Edouard Husson : Nous vivons depuis des années dans une République à démocratie limitée. La conviction, sans doute sincère chez beaucoup de représentants du monde dirigeant, est que le monde est devenu si complexe qu'il ne peut pas être dépendant de décisions populaires. A partir de là s'est déclenchée une double dynamique: le monde débarrassé du communisme et porté par l'extraordinaire révolution de l'information que permet le progrès permanent de la technologie informatique est devenu beaucoup trop complexe pour les dirigeants eux-mêmes; et beaucoup moins du fait de défis planétaires que parce que l'information est suffisamment abondante localement pour prendre les bonnes décisions alors qu'il est impossible de prendre une bonne décision au niveau global très liin du terrain. Et c'est le deuxième élément de la dynamique: le désir très fort des individus de décider pour eux-mêmes et par eux-mêmes. 
Pendant une vingtaine d'années le monde dirigeant a imposé des solutions dites globales, au besoin en cassant les dynamiques locales. Cela marche de moins en moins. Les citoyens ordinaires ont suffisamment d'informations à disposition et ils peuvent s'organiser en temps réel grâce aux réseaux sociaux. Pourtant le monde dirigeant s'obstine à penser qu'il s'agit d'une aberration. Il regarde de haut cette France des pays et des terroirs où l'on analyse avec plus de bon sens que dans bien des lieux de décision parisiens, bruxellois ou washingtoniens. 
L'élection d'Emmanuel Macron avait tout d'un paradoxe puisqu'il est l'homme par excellence des solutions mondiales et abstraites à des questions locales et concrètes. Avec une indéniable sincérité il a poussé le plus loin possible la logique "top down". Il est explicable qu'il y ait un effet boomerang. Et que les décideurs et commentateurs de la France d'en haut soient étonnés qu'une révolte politique puisse avoir sa part de violence montre juste dans quelle bulle ils ont vécu depuis les années 1990. 

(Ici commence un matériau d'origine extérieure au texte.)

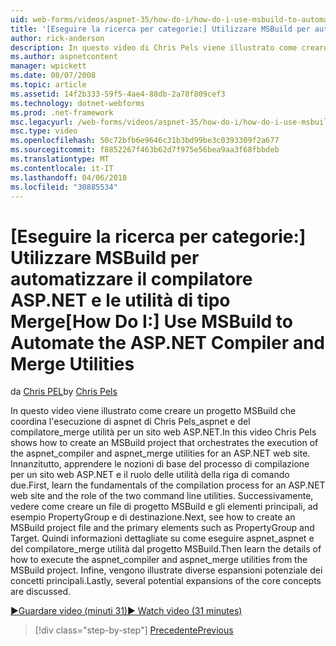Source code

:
 ```yaml
---
uid: web-forms/videos/aspnet-35/how-do-i/how-do-i-use-msbuild-to-automate-the-aspnet-compiler-and-merge-utilities
title: '[Eseguire la ricerca per categorie:] Utilizzare MSBuild per automatizzare il compilatore ASP.NET e unire le utilità | Documenti Microsoft'
author: rick-anderson
description: In questo video di Chris Pels viene illustrato come creare un progetto MSBuild che coordina l'esecuzione delle utilità aspnet_compiler e aspnet_merge per una pagina ASP...
ms.author: aspnetcontent
manager: wpickett
ms.date: 08/07/2008
ms.topic: article
ms.assetid: 14f2b333-59f5-4ae4-88db-2a78f809cef3
ms.technology: dotnet-webforms
ms.prod: .net-framework
msc.legacyurl: /web-forms/videos/aspnet-35/how-do-i/how-do-i-use-msbuild-to-automate-the-aspnet-compiler-and-merge-utilities
msc.type: video
ms.openlocfilehash: 50c72bfb6e9646c31b3bd99be3c0393309f2a677
ms.sourcegitcommit: f8852267f463b62d7f975e56bea9aa3f68fbbdeb
ms.translationtype: MT
ms.contentlocale: it-IT
ms.lasthandoff: 04/06/2018
ms.locfileid: "30885534"
---
```

<a name="how-do-i-use-msbuild-to-automate-the-aspnet-compiler-and-merge-utilities"></a><span data-ttu-id="40dac-103">[Eseguire la ricerca per categorie:] Utilizzare MSBuild per automatizzare il compilatore ASP.NET e le utilità di tipo Merge</span><span class="sxs-lookup"><span data-stu-id="40dac-103">[How Do I:] Use MSBuild to Automate the ASP.NET Compiler and Merge Utilities</span></span>
====================
<span data-ttu-id="40dac-104">da [Chris PEL](https://twitter.com/chrispels)</span><span class="sxs-lookup"><span data-stu-id="40dac-104">by [Chris Pels](https://twitter.com/chrispels)</span></span>

<span data-ttu-id="40dac-105">In questo video viene illustrato come creare un progetto MSBuild che coordina l'esecuzione di aspnet di Chris Pels\_aspnet e del compilatore\_merge utilità per un sito web ASP.NET.</span><span class="sxs-lookup"><span data-stu-id="40dac-105">In this video Chris Pels shows how to create an MSBuild project that orchestrates the execution of the aspnet\_compiler and aspnet\_merge utilities for an ASP.NET web site.</span></span> <span data-ttu-id="40dac-106">Innanzitutto, apprendere le nozioni di base del processo di compilazione per un sito web ASP.NET e il ruolo delle utilità della riga di comando due.</span><span class="sxs-lookup"><span data-stu-id="40dac-106">First, learn the fundamentals of the compilation process for an ASP.NET web site and the role of the two command line utilities.</span></span> <span data-ttu-id="40dac-107">Successivamente, vedere come creare un file di progetto MSBuild e gli elementi principali, ad esempio PropertyGroup e di destinazione.</span><span class="sxs-lookup"><span data-stu-id="40dac-107">Next, see how to create an MSBuild project file and the primary elements such as PropertyGroup and Target.</span></span> <span data-ttu-id="40dac-108">Quindi informazioni dettagliate su come eseguire aspnet\_aspnet e del compilatore\_merge utilità dal progetto MSBuild.</span><span class="sxs-lookup"><span data-stu-id="40dac-108">Then learn the details of how to execute the aspnet\_compiler and aspnet\_merge utilities from the MSBuild project.</span></span> <span data-ttu-id="40dac-109">Infine, vengono illustrate diverse espansioni potenziale dei concetti principali.</span><span class="sxs-lookup"><span data-stu-id="40dac-109">Lastly, several potential expansions of the core concepts are discussed.</span></span>

[<span data-ttu-id="40dac-110">&#9654;Guardare video (minuti 31)</span><span class="sxs-lookup"><span data-stu-id="40dac-110">&#9654; Watch video (31 minutes)</span></span>](https://channel9.msdn.com/Blogs/ASP-NET-Site-Videos/how-do-i-use-msbuild-to-automate-the-aspnet-compiler-and-merge-utilities)

> [!div class="step-by-step"]
> [<span data-ttu-id="40dac-111">Precedente</span><span class="sxs-lookup"><span data-stu-id="40dac-111">Previous</span></span>](how-do-i-serialize-a-graph-with-the-entity-framework.md)
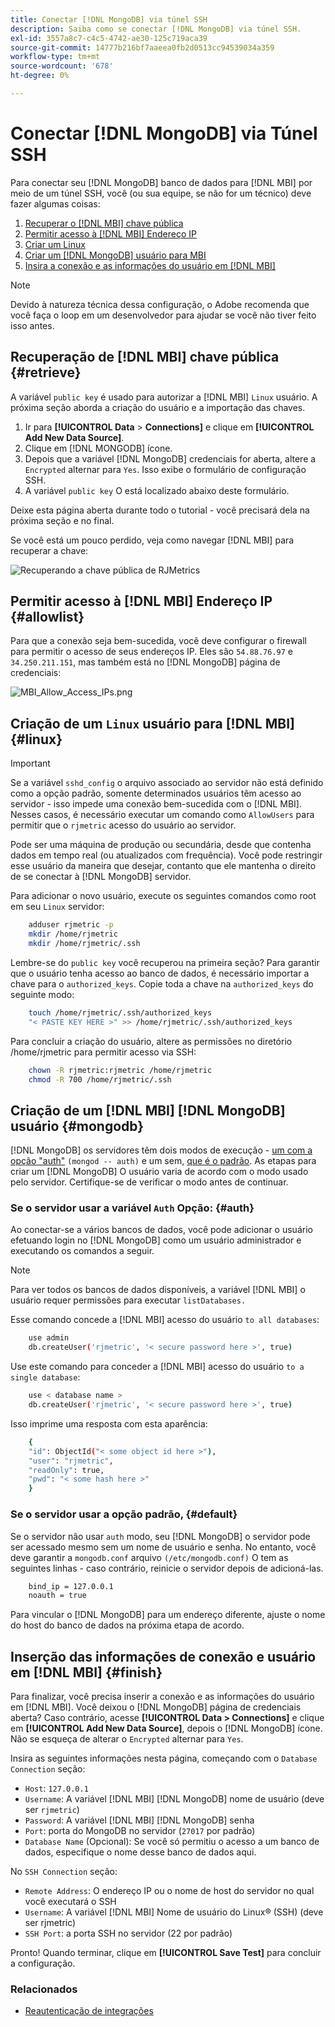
 ```yaml
---
title: Conectar [!DNL MongoDB] via túnel SSH
description: Saiba como se conectar [!DNL MongoDB] via túnel SSH.
exl-id: 3557a8c7-c4c5-4742-ae30-125c719aca39
source-git-commit: 14777b216bf7aaeea0fb2d0513cc94539034a359
workflow-type: tm+mt
source-wordcount: '678'
ht-degree: 0%

---
```


# Conectar [!DNL MongoDB] via Túnel SSH

Para conectar seu [!DNL MongoDB] banco de dados para [!DNL MBI] por meio de um túnel SSH, você (ou sua equipe, se não for um técnico) deve fazer algumas coisas:

1. [Recuperar o [!DNL MBI] chave pública](#retrieve)
1. [Permitir acesso à [!DNL MBI] Endereço IP](#allowlist)
1. [Criar um Linux](#linux)
1. [Criar um [!DNL MongoDB] usuário para MBI](#mongodb)
1. [Insira a conexão e as informações do usuário em [!DNL MBI]](#finish)

>[!NOTE]
>
>Devido à natureza técnica dessa configuração, o Adobe recomenda que você faça o loop em um desenvolvedor para ajudar se você não tiver feito isso antes.

## Recuperação de [!DNL MBI] chave pública {#retrieve}

A variável `public key` é usado para autorizar a [!DNL MBI] `Linux` usuário. A próxima seção aborda a criação do usuário e a importação das chaves.

1. Ir para **[!UICONTROL Data** > **Connections]** e clique em **[!UICONTROL Add New Data Source]**.
1. Clique em [!DNL MONGODB] ícone.
1. Depois que a variável [!DNL MongoDB] credenciais for aberta, altere a `Encrypted` alternar para `Yes`. Isso exibe o formulário de configuração SSH.
1. A variável `public key` O está localizado abaixo deste formulário.

Deixe esta página aberta durante todo o tutorial - você precisará dela na próxima seção e no final.

Se você está um pouco perdido, veja como navegar [!DNL MBI] para recuperar a chave:

![Recuperando a chave pública de RJMetrics](../../../assets/MongoDB_Public_Key.gif)<!--{:.zoom}-->

## Permitir acesso à [!DNL MBI] Endereço IP {#allowlist}

Para que a conexão seja bem-sucedida, você deve configurar o firewall para permitir o acesso de seus endereços IP. Eles são `54.88.76.97` e `34.250.211.151`, mas também está no [!DNL MongoDB] página de credenciais:

![MBI_Allow_Access_IPs.png](../../../assets/MBI_allow_access_IPs.png)

## Criação de um `Linux` usuário para [!DNL MBI] {#linux}

>[!IMPORTANT]
>
>Se a variável `sshd_config` o arquivo associado ao servidor não está definido como a opção padrão, somente determinados usuários têm acesso ao servidor - isso impede uma conexão bem-sucedida com o [!DNL MBI]. Nesses casos, é necessário executar um comando como `AllowUsers` para permitir que o `rjmetric` acesso do usuário ao servidor.

Pode ser uma máquina de produção ou secundária, desde que contenha dados em tempo real (ou atualizados com frequência). Você pode restringir esse usuário da maneira que desejar, contanto que ele mantenha o direito de se conectar à [!DNL MongoDB] servidor.

Para adicionar o novo usuário, execute os seguintes comandos como root em seu `Linux` servidor:

```bash
    adduser rjmetric -p
    mkdir /home/rjmetric
    mkdir /home/rjmetric/.ssh
```

Lembre-se do `public key` você recuperou na primeira seção? Para garantir que o usuário tenha acesso ao banco de dados, é necessário importar a chave para o `authorized_keys`. Copie toda a chave na `authorized_keys` do seguinte modo:

```bash
    touch /home/rjmetric/.ssh/authorized_keys
    "< PASTE KEY HERE >" >> /home/rjmetric/.ssh/authorized_keys
```

Para concluir a criação do usuário, altere as permissões no diretório /home/rjmetric para permitir acesso via SSH:

```bash
    chown -R rjmetric:rjmetric /home/rjmetric
    chmod -R 700 /home/rjmetric/.ssh
```

## Criação de um [!DNL MBI] [!DNL MongoDB] usuário {#mongodb}

[!DNL MongoDB] os servidores têm dois modos de execução - [um com a opção &quot;auth&quot;](#auth) `(mongod -- auth)` e um sem, [que é o padrão](#default). As etapas para criar um [!DNL MongoDB] O usuário varia de acordo com o modo usado pelo servidor. Certifique-se de verificar o modo antes de continuar.

### Se o servidor usar a variável `Auth` Opção: {#auth}

Ao conectar-se a vários bancos de dados, você pode adicionar o usuário efetuando login no [!DNL MongoDB] como um usuário administrador e executando os comandos a seguir.

>[!NOTE]
>
>Para ver todos os bancos de dados disponíveis, a variável [!DNL MBI] o usuário requer permissões para executar `listDatabases.`

Esse comando concede a [!DNL MBI] acesso do usuário `to all databases`:

```bash
    use admin
    db.createUser('rjmetric', '< secure password here >', true)
```

Use este comando para conceder a [!DNL MBI] acesso do usuário `to a single database`:

```bash
    use < database name >
    db.createUser('rjmetric', '< secure password here >', true)
```

Isso imprime uma resposta com esta aparência:

```bash
    {
    "id": ObjectId("< some object id here >"),
    "user": "rjmetric",
    "readOnly": true,
    "pwd": "< some hash here >"
    }
```

### Se o servidor usar a opção padrão, {#default}

Se o servidor não usar `auth` modo, seu [!DNL MongoDB] o servidor pode ser acessado mesmo sem um nome de usuário e senha. No entanto, você deve garantir a `mongodb.conf` arquivo `(/etc/mongodb.conf)` O tem as seguintes linhas - caso contrário, reinicie o servidor depois de adicioná-las.

```bash
    bind_ip = 127.0.0.1
    noauth = true
```

Para vincular o [!DNL MongoDB] para um endereço diferente, ajuste o nome do host do banco de dados na próxima etapa de acordo.

## Inserção das informações de conexão e usuário em [!DNL MBI] {#finish}

Para finalizar, você precisa inserir a conexão e as informações do usuário em [!DNL MBI]. Você deixou o [!DNL MongoDB] página de credenciais aberta? Caso contrário, acesse **[!UICONTROL Data > Connections]** e clique em **[!UICONTROL Add New Data Source]**, depois o [!DNL MongoDB] ícone. Não se esqueça de alterar o `Encrypted` alternar para `Yes`.

Insira as seguintes informações nesta página, começando com o `Database Connection` seção:

* `Host`: `127.0.0.1`
* `Username`: A variável [!DNL MBI] [!DNL MongoDB] nome de usuário (deve ser `rjmetric`)
* `Password`: A variável [!DNL MBI] [!DNL MongoDB] senha
* `Port`: porta do MongoDB no servidor (`27017` por padrão)
* `Database Name` (Opcional): Se você só permitiu o acesso a um banco de dados, especifique o nome desse banco de dados aqui.

No `SSH Connection` seção:

* `Remote Address`: O endereço IP ou o nome de host do servidor no qual você executará o SSH
* `Username`: A variável [!DNL MBI] Nome de usuário do Linux® (SSH) (deve ser rjmetric)
* `SSH Port`: a porta SSH no servidor (22 por padrão)

Pronto! Quando terminar, clique em **[!UICONTROL Save Test]** para concluir a configuração.

### Relacionados

* [Reautenticação de integrações](https://experienceleague.adobe.com/docs/commerce-knowledge-base/kb/how-to/mbi-reauthenticating-integrations.html?lang=en)
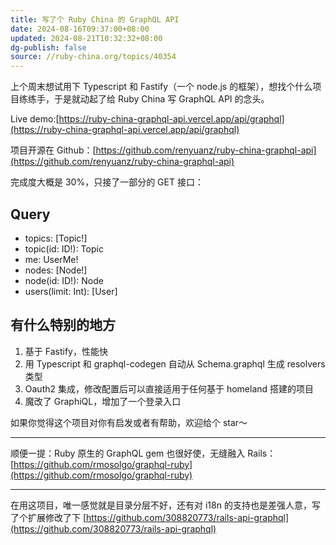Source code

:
 ```yaml
---
title: 写了个 Ruby China 的 GraphQL API
date: 2024-08-16T09:37:00+08:00
updated: 2024-08-21T10:32:32+08:00
dg-publish: false
source: //ruby-china.org/topics/40354
---
```


上个周末想试用下 Typescript 和 Fastify（一个 node.js 的框架），想找个什么项目练练手，于是就动起了给 Ruby China 写 GraphQL API 的念头。

Live demo:[https://ruby-china-graphql-api.vercel.app/api/graphql](https://ruby-china-graphql-api.vercel.app/api/graphql)

项目开源在 Github：[https://github.com/renyuanz/ruby-china-graphql-api](https://github.com/renyuanz/ruby-china-graphql-api)

完成度大概是 30%，只接了一部分的 GET 接口：

## Query

- topics: [Topic!]
- topic(id: ID!): Topic
- me: UserMe!
- nodes: [Node!]
- node(id: ID!): Node
- users(limit: Int): [User]

## 有什么特别的地方

1. 基于 Fastify，性能快
2. 用 Typescript 和 graphql-codegen 自动从 Schema.graphql 生成 resolvers 类型
3. Oauth2 集成，修改配置后可以直接适用于任何基于 homeland 搭建的项目
4. 魔改了 GraphiQL，增加了一个登录入口

如果你觉得这个项目对你有启发或者有帮助，欢迎给个 star～

---

顺便一提：Ruby 原生的 GraphQL gem 也很好使，无缝融入 Rails：[https://github.com/rmosolgo/graphql-ruby](https://github.com/rmosolgo/graphql-ruby)

---

在用这项目，唯一感觉就是目录分层不好，还有对 i18n 的支持也是差强人意，写了个扩展修改了下 [https://github.com/308820773/rails-api-graphql](https://github.com/308820773/rails-api-graphql)
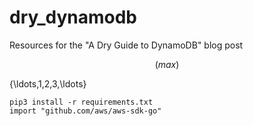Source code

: # dry_dynamodb
Resources for the "A Dry Guide to DynamoDB" blog post


$$(max)$$

\{\ldots,1,2,3,\ldots\}

```
pip3 install -r requirements.txt
import "github.com/aws/aws-sdk-go"
```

Ne peut-on pas voir une certaine forme de naïveté d'imaginer que l'opposition à Emmanuel Macron, initiée par les Gilets jaunes, mais qui s'est révélée par le taux de soutien majoritaire à ce mouvement, ne trouve pas un moyen d'expression ?  

Oui, les tenants de la République à démocratie limitée ont complètement perdu l'habitude de grands débats politiques.  Pour eux droite contre gauche cela n'a plus de sens. Etre dirigeant c'est rencontrer ses semblables dans des aréopages internationaux, sûrement pas être à l'écoute de son propre peuple - sauf lors des élections. Du Mitterrand de 1988 à François Hollande, les candidats à la présidence de la République ont rusé avec le peuple: il ont imaginé une manière de mettre les solutions globalistes dans des habits politiquement présentables, qui devaient entretenir l'électorat dans l'illusion qu'il décidait. La grande innovation d'Emmanuel Macron c'est qu'il n'a pas fait semblant. Il s'est présenté comme un globaliste et a annoncé que la France se plierait à son programme. Il était prévisible qu'un front du refus se constitue. En gros "France périphérique" contre "France d'en haut". Ce qui surprend les globalistes, c'est qu'ils aient face à eux, soudain un mouvement d'une telle ampleur. Mais jamais l'intention de recourir, coûte que coûte, aux solutions globales, n'avait été aussi clairement affirmée. Il est effectivement naïf de penser que l'on va soit décourager les Gilets Jaunes soit empêcher tout autre mouvement qui prendrait le relais. 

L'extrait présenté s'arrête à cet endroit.